Photoshop is (usually) artistic in nature and affects the subject matter of the image, or just a certain area of the image. When I decide to use Photoshop on an image, it’s always after I’ve done the post processing, and want to take the image a step further for artistic reasons. About 20% of the images you see on my website have been through a round of Photoshop. Mostly though, I prefer to keep things natural and don’t have the need for this additional retouching.

And now for some examples:

Some examples of post-processing are:

  • changing the color balance of a photo (making the white areas look white and not yellowish for example)
  • increasing the contrast or brightness
  • adding more color to a certain thing, or adding overall saturation
  • deepening the overexposed areas
  • brightening shadows

(Sample “Before and After” post-processing can be seen on this blog post.)

So, now for Photoshop.. 

Some examples of what we can do with Photoshop are: 

  • removing flyaway hairs
  • clearing skin blemishes
  • fixing a shadow that looks weird
  • removing distracting things from the background
  • adding or removing things/people from a photo
  • changing the color of something
  • and almost anything else you can dream up!
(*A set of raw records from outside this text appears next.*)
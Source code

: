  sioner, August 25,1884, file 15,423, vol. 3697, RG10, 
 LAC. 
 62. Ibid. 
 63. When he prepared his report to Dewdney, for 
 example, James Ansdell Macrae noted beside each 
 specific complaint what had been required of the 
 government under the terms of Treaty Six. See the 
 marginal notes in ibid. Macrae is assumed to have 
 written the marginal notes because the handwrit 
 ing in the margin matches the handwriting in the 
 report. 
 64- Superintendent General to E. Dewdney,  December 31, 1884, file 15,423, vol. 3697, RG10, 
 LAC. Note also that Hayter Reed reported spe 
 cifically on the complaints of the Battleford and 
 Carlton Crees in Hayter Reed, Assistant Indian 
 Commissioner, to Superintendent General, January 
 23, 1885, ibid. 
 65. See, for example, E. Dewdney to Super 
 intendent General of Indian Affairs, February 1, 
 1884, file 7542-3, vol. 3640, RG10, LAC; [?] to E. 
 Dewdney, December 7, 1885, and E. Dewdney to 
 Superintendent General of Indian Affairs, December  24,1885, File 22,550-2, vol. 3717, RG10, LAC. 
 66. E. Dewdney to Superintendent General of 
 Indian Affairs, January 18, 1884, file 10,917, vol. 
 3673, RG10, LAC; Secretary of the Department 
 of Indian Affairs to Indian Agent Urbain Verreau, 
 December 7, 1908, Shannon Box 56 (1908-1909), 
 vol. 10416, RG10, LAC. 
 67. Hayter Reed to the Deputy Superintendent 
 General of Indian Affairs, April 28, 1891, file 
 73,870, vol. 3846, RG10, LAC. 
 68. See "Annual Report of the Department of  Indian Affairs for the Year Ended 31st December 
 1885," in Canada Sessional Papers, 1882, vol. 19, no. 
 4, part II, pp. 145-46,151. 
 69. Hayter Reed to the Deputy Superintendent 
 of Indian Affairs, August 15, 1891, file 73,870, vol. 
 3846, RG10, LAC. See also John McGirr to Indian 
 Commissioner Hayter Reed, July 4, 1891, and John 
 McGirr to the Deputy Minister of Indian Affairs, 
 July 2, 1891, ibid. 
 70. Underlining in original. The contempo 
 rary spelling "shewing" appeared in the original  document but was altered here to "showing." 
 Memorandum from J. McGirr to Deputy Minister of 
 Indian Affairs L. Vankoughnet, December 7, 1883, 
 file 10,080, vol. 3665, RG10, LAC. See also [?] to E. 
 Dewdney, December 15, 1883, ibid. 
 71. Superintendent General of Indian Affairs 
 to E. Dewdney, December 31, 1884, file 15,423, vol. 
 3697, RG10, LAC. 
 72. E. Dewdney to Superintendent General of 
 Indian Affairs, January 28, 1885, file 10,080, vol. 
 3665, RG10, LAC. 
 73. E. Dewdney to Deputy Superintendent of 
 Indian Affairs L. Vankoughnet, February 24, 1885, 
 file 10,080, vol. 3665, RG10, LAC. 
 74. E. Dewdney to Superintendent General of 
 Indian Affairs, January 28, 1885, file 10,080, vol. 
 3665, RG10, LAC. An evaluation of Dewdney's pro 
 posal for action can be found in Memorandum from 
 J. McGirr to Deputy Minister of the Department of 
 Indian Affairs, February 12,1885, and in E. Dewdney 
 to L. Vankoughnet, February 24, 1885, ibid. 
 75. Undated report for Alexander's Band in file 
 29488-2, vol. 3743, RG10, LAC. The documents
To summarize, I process and export all photos from raw to JPG (from each photo session). During this time, I make technical and artistic adjustments to color, brightness, saturation etc. Once this is done, you can see the images in a gallery online. Then, if needed we discuss any retouching to the subject matter, such as those things listed above.

A few examples of photoshop changes to client images:

After Photoshop: (removed crane)

Original image: (shot for property sale, but the neighboring house had a crane in the yard!)

Final image: (added/merged background!)

Original image shot in studio, against white wall:
Just for fun: My strangest request ever? “Can you add 5 people to our group photo?” This was for a wedding group shot where they wanted a photo with some cousins in it, which we never took on the day. So, after trying to talk them out of it and not succeeding, I went for it!  HaHa! Well, I pieced together several photos into the original group shot even though I thought it was going to look silly. In the end the family was very happy with the photo, and I must admit it didn’t look that bad. Just goes to show you never know what someone else will like!

The possibilities are endless, actually!